Ash, drie jongens uit het kleine Noordierse plaatsje Downpatrick, kwam met het album 1977 op één binnen in de Engelse hitlijsten. Net van school en nu al volgeboekt met tournees, tv-optredens en interviews.
Hij was net op tijd voor de zomer, de debuut-cd van de Noordierse popgroep Ash, een album vol liedjes over zomerse verliefdheid en het onbetaalbare gevoel van jong te zijn terwijl de zon schijnt. En jong zijn de drie jongens van Ash. 1977, de titel van hun cd, is tevens het geboortejaar van zanger Tim Wheeler en bassist Mark Hamilton; drummer Rick McMurray is twee jaar ouder.

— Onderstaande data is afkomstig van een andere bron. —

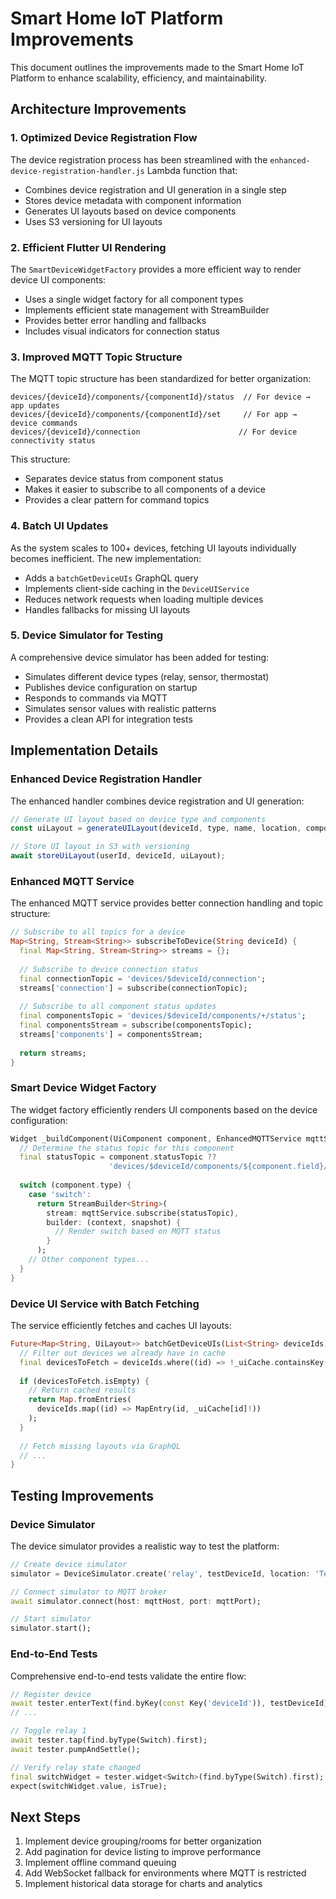 # Smart Home IoT Platform Improvements

This document outlines the improvements made to the Smart Home IoT Platform to enhance scalability, efficiency, and maintainability.

## Architecture Improvements

### 1. Optimized Device Registration Flow

The device registration process has been streamlined with the `enhanced-device-registration-handler.js` Lambda function that:

- Combines device registration and UI generation in a single step
- Stores device metadata with component information
- Generates UI layouts based on device components
- Uses S3 versioning for UI layouts

### 2. Efficient Flutter UI Rendering

The `SmartDeviceWidgetFactory` provides a more efficient way to render device UI components:

- Uses a single widget factory for all component types
- Implements efficient state management with StreamBuilder
- Provides better error handling and fallbacks
- Includes visual indicators for connection status

### 3. Improved MQTT Topic Structure

The MQTT topic structure has been standardized for better organization:

```
devices/{deviceId}/components/{componentId}/status  // For device → app updates
devices/{deviceId}/components/{componentId}/set     // For app → device commands
devices/{deviceId}/connection                      // For device connectivity status
```

This structure:
- Separates device status from component status
- Makes it easier to subscribe to all components of a device
- Provides a clear pattern for command topics

### 4. Batch UI Updates

As the system scales to 100+ devices, fetching UI layouts individually becomes inefficient. The new implementation:

- Adds a `batchGetDeviceUIs` GraphQL query
- Implements client-side caching in the `DeviceUIService`
- Reduces network requests when loading multiple devices
- Handles fallbacks for missing UI layouts

### 5. Device Simulator for Testing

A comprehensive device simulator has been added for testing:

- Simulates different device types (relay, sensor, thermostat)
- Publishes device configuration on startup
- Responds to commands via MQTT
- Simulates sensor values with realistic patterns
- Provides a clean API for integration tests

## Implementation Details

### Enhanced Device Registration Handler

The enhanced handler combines device registration and UI generation:

```javascript
// Generate UI layout based on device type and components
const uiLayout = generateUILayout(deviceId, type, name, location, components);

// Store UI layout in S3 with versioning
await storeUiLayout(userId, deviceId, uiLayout);
```

### Enhanced MQTT Service

The enhanced MQTT service provides better connection handling and topic structure:

```dart
// Subscribe to all topics for a device
Map<String, Stream<String>> subscribeToDevice(String deviceId) {
  final Map<String, Stream<String>> streams = {};
  
  // Subscribe to device connection status
  final connectionTopic = 'devices/$deviceId/connection';
  streams['connection'] = subscribe(connectionTopic);
  
  // Subscribe to all component status updates
  final componentsTopic = 'devices/$deviceId/components/+/status';
  final componentsStream = subscribe(componentsTopic);
  streams['components'] = componentsStream;
  
  return streams;
}
```

### Smart Device Widget Factory

The widget factory efficiently renders UI components based on the device configuration:

```dart
Widget _buildComponent(UiComponent component, EnhancedMQTTService mqttService, String deviceId) {
  // Determine the status topic for this component
  final statusTopic = component.statusTopic ?? 
                      'devices/$deviceId/components/${component.field}/status';
  
  switch (component.type) {
    case 'switch':
      return StreamBuilder<String>(
        stream: mqttService.subscribe(statusTopic),
        builder: (context, snapshot) {
          // Render switch based on MQTT status
        }
      );
    // Other component types...
  }
}
```

### Device UI Service with Batch Fetching

The service efficiently fetches and caches UI layouts:

```dart
Future<Map<String, UiLayout>> batchGetDeviceUIs(List<String> deviceIds) async {
  // Filter out devices we already have in cache
  final devicesToFetch = deviceIds.where((id) => !_uiCache.containsKey(id)).toList();
  
  if (devicesToFetch.isEmpty) {
    // Return cached results
    return Map.fromEntries(
      deviceIds.map((id) => MapEntry(id, _uiCache[id]!))
    );
  }
  
  // Fetch missing layouts via GraphQL
  // ...
}
```

## Testing Improvements

### Device Simulator

The device simulator provides a realistic way to test the platform:

```dart
// Create device simulator
simulator = DeviceSimulator.create('relay', testDeviceId, location: 'Test Room');

// Connect simulator to MQTT broker
await simulator.connect(host: mqttHost, port: mqttPort);

// Start simulator
simulator.start();
```

### End-to-End Tests

Comprehensive end-to-end tests validate the entire flow:

```dart
// Register device
await tester.enterText(find.byKey(const Key('deviceId')), testDeviceId);
// ...

// Toggle relay 1
await tester.tap(find.byType(Switch).first);
await tester.pumpAndSettle();

// Verify relay state changed
final switchWidget = tester.widget<Switch>(find.byType(Switch).first);
expect(switchWidget.value, isTrue);
```

## Next Steps

1. Implement device grouping/rooms for better organization
2. Add pagination for device listing to improve performance
3. Implement offline command queuing
4. Add WebSocket fallback for environments where MQTT is restricted
5. Implement historical data storage for charts and analytics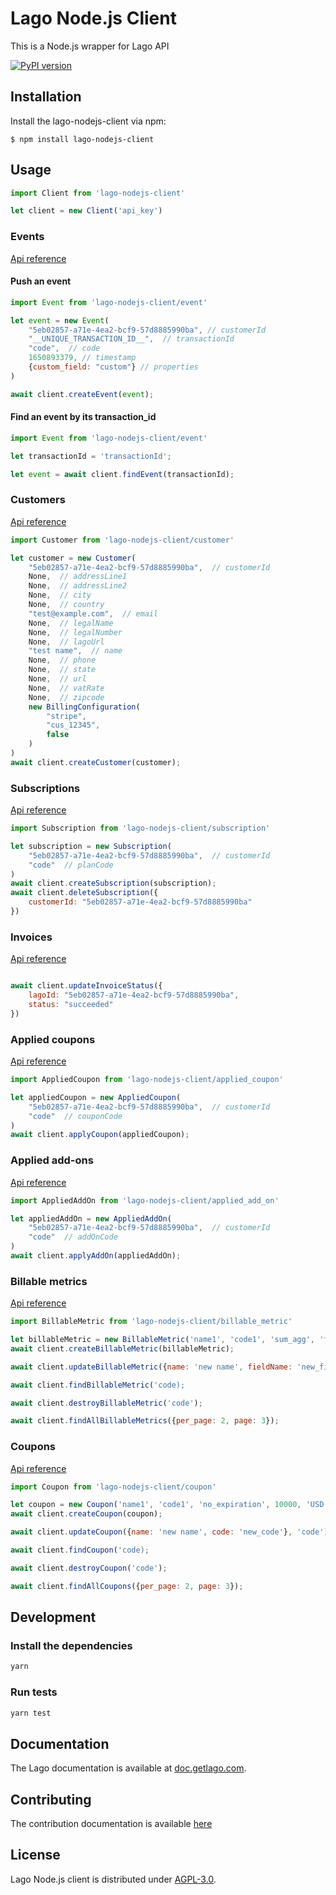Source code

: # Lago Node.js Client

This is a Node.js wrapper for Lago API

[![PyPI version](https://badge.fury.io/js/lago-nodejs-client.svg)](https://badge.fury.io/js/lago-nodejs-client)

## Installation

Install the lago-nodejs-client via npm:

    $ npm install lago-nodejs-client


## Usage

``` javascript
import Client from 'lago-nodejs-client'

let client = new Client('api_key')
```

### Events
[Api reference](https://doc.getlago.com/docs/api/events)

#### Push an event

``` javascript
import Event from 'lago-nodejs-client/event'

let event = new Event(
    "5eb02857-a71e-4ea2-bcf9-57d8885990ba", // customerId
    "__UNIQUE_TRANSACTION_ID__",  // transactionId
    "code",  // code
    1650893379, // timestamp
    {custom_field: "custom"} // properties
)

await client.createEvent(event);
```

#### Find an event by its transaction_id

``` javascript
import Event from 'lago-nodejs-client/event'

let transactionId = 'transactionId';

let event = await client.findEvent(transactionId);
```

### Customers
[Api reference](https://doc.getlago.com/docs/api/customers/customer-object)

``` javascript
import Customer from 'lago-nodejs-client/customer'

let customer = new Customer(
    "5eb02857-a71e-4ea2-bcf9-57d8885990ba",  // customerId
    None,  // addressLine1
    None,  // addressLine2
    None,  // city
    None,  // country
    "test@example.com",  // email
    None,  // legalName
    None,  // legalNumber
    None,  // lagoUrl
    "test name",  // name
    None,  // phone
    None,  // state
    None,  // url
    None,  // vatRate
    None,  // zipcode
    new BillingConfiguration(
        "stripe",
        "cus_12345",
        false
    )
)
await client.createCustomer(customer);
```

### Subscriptions
[Api reference](https://doc.getlago.com/docs/api/subscriptions/subscription-object)

``` javascript
import Subscription from 'lago-nodejs-client/subscription'

let subscription = new Subscription(
    "5eb02857-a71e-4ea2-bcf9-57d8885990ba",  // customerId
    "code"  // planCode
)
await client.createSubscription(subscription);
await client.deleteSubscription({
    customerId: "5eb02857-a71e-4ea2-bcf9-57d8885990ba"
})
```

### Invoices
[Api reference](https://doc.getlago.com/docs/api/invoices/invoice-object)

``` javascript

await client.updateInvoiceStatus({
    lagoId: "5eb02857-a71e-4ea2-bcf9-57d8885990ba",
    status: "succeeded"
})
```

### Applied coupons
[Api reference](https://doc.getlago.com/docs/api/applied_coupons/applied-coupon-object)

``` javascript
import AppliedCoupon from 'lago-nodejs-client/applied_coupon'

let appliedCoupon = new AppliedCoupon(
    "5eb02857-a71e-4ea2-bcf9-57d8885990ba",  // customerId
    "code"  // couponCode
)
await client.applyCoupon(appliedCoupon);
```

### Applied add-ons
[Api reference](https://doc.getlago.com/docs/api/applied_add_ons/applied-add-on-object)

``` javascript
import AppliedAddOn from 'lago-nodejs-client/applied_add_on'

let appliedAddOn = new AppliedAddOn(
    "5eb02857-a71e-4ea2-bcf9-57d8885990ba",  // customerId
    "code"  // addOnCode
)
await client.applyAddOn(appliedAddOn);
```

### Billable metrics
[Api reference](https://doc.getlago.com/docs/api/billable_metrics/billable-metric-object)

``` javascript
import BillableMetric from 'lago-nodejs-client/billable_metric'

let billableMetric = new BillableMetric('name1', 'code1', 'sum_agg', 'field_name')
await client.createBillableMetric(billableMetric);

await client.updateBillableMetric({name: 'new name', fieldName: 'new_field_name'}, 'code');

await client.findBillableMetric('code);

await client.destroyBillableMetric('code');

await client.findAllBillableMetrics({per_page: 2, page: 3});
```

### Coupons
[Api reference](https://doc.getlago.com/docs/api/billable_metrics/billable-metric-object)

``` javascript
import Coupon from 'lago-nodejs-client/coupon'

let coupon = new Coupon('name1', 'code1', 'no_expiration', 10000, 'USD')
await client.createCoupon(coupon);

await client.updateCoupon({name: 'new name', code: 'new_code'}, 'code');

await client.findCoupon('code);

await client.destroyCoupon('code');

await client.findAllCoupons({per_page: 2, page: 3});
```

## Development

### Install the dependencies

```bash
yarn
```

### Run tests

```bash
yarn test
```

## Documentation

The Lago documentation is available at [doc.getlago.com](https://doc.getlago.com/docs/api/intro).

## Contributing

The contribution documentation is available [here](https://github.com/getlago/lago-nodejs-client/blob/main/CONTRIBUTING.md)

## License

Lago Node.js client is distributed under [AGPL-3.0](LICENSE).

Wheeler en Hamilton begonnen met Ash op hun twaalfde. Vijf jaar later begon het succes met de single Petrol, die na enthousiaste reacties van de muziekpers hoog in de Engelse indie charts (de hitlijst van onafhankelijke platenmaatschappijen) terecht kwam. Toen ze door de Engelse groep Elastica werden gevraagd als voorprogramma voor een tournee van twee weken, leverde dat een probleem op: ze zaten nog op school. De manager van Ash moest toestemming vragen aan de schoolleiding, en zanger Tim Wheeler nam zijn studieboeken mee op tournee.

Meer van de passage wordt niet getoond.